Arrives therefore The Boys of Dungeon Lane, which begins by confirming this dreamt intuition: As You Lie There opens in delicacy on a verse of the finest water. But it’s without counting on a detour that the Mersey-boy has in store: the track plunges headfirst into a heavy chorus with FM guitars fully embraced. It’s this sly, mischievous flourish that really sets the tone, and Dungeon Lane will keep toying with our expectations to better assert its playful lightness.
If Macca turns back to his younger years, as he did when writing Penny Lane, it is above all to reacquire the taste for bush‑bound escapades, musical ramblings, and also improvised hitchhiking trips alongside George Harrison on Down South, a beautiful “road song” where the two future Beatles learn to know each other “before learning the twist and shout”. The album’s material, nostalgic without tugging at the heartstrings, is a patchwork of memories and sometimes disparate musical styles, linked by love songs or friendships with nearly universal reach, such as the catchy and uplifting We Two. Paul draws from a reservoir of feelings and genres that his soon‑to‑be 84 years seem to have polished but not at all dulled. Living and letting it mature: that appears to be the method of the present McCartney, more interested in the virtuosic refrains he can keep drawing from his remarkable reserves than in connecting to the contemporary.
A High Standard of Pop
That is why he continues to have fun like a real kid with musical forms that interest only the old-timers, or almost. With a momentum hardly impeded by the obvious limits imposed by age on the voice: Paul also plays with his fragile side, pushing it at times as if to taunt fate, and rests when needed on a benevolent production. It is Andrew Watt (Bieber, Stones, Lady Gaga, Iggy Pop, not exactly a pioneer of new forms) who produces the album in a often inspired manner, in step with a Macca who reserves beautiful surprises within his compositions, despite a few slides toward standard quaintness (Ripples in a Pond, Come Inside) elsewhere nicely transformed. A Never Know with a swirling chorus is one of the most striking proofs of the album’s high-pop standing, just as at the end the ballad Salesman Saint, a brass‑driven waltz and beautifully arranged that carries everything away before the closing Momma Gets By.

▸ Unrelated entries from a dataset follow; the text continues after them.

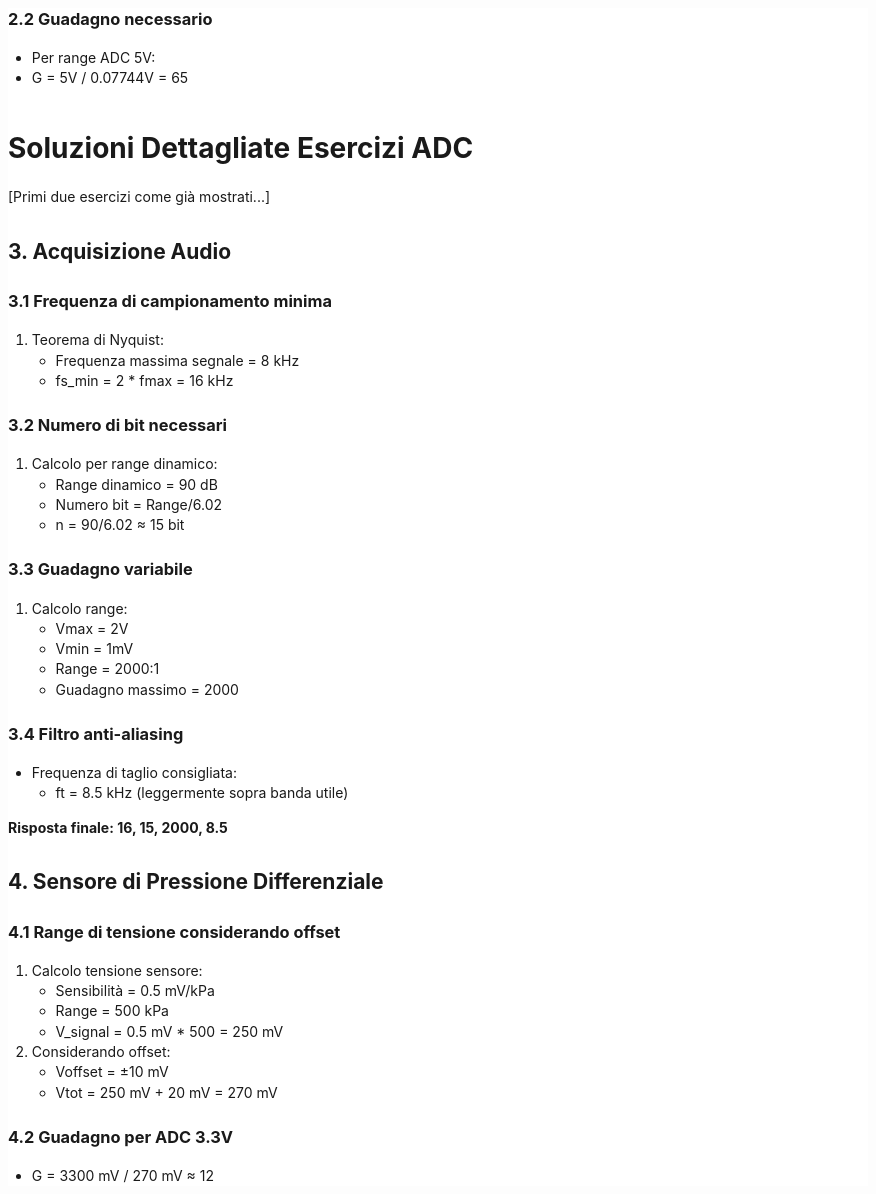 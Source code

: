 ### 2.2 Guadagno necessario
- Per range ADC 5V:
- G = 5V / 0.07744V = 65

# Soluzioni Dettagliate Esercizi ADC

[Primi due esercizi come già mostrati...]

## 3. Acquisizione Audio

### 3.1 Frequenza di campionamento minima
1. Teorema di Nyquist:
   - Frequenza massima segnale = 8 kHz
   - fs_min = 2 * fmax = 16 kHz

### 3.2 Numero di bit necessari
1. Calcolo per range dinamico:
   - Range dinamico = 90 dB
   - Numero bit = Range/6.02
   - n = 90/6.02 ≈ 15 bit

### 3.3 Guadagno variabile
1. Calcolo range:
   - Vmax = 2V
   - Vmin = 1mV
   - Range = 2000:1
   - Guadagno massimo = 2000

### 3.4 Filtro anti-aliasing
- Frequenza di taglio consigliata:
  - ft = 8.5 kHz (leggermente sopra banda utile)

**Risposta finale: 16, 15, 2000, 8.5**

## 4. Sensore di Pressione Differenziale

### 4.1 Range di tensione considerando offset
1. Calcolo tensione sensore:
   - Sensibilità = 0.5 mV/kPa
   - Range = 500 kPa
   - V_signal = 0.5 mV * 500 = 250 mV
2. Considerando offset:
   - Voffset = ±10 mV
   - Vtot = 250 mV + 20 mV = 270 mV

### 4.2 Guadagno per ADC 3.3V
- G = 3300 mV / 270 mV ≈ 12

Two final songs that summon the maternal figure, in a way very different from John Lennon’s opening of his inaugural solo Plastic Ono Band (1970) with the harrowing Mother. It is with gentleness and subtlety that the evanescent memory of the indelible duo sometimes makes itself felt on Dungeon Lane. No Strawberry Fields this time to answer that expansive Penny Lane on an album – but this beautiful pop miracle that makes the charm win over regrets.
The Boys of Dungeon Lane (Capitol/Universal). Release May 29.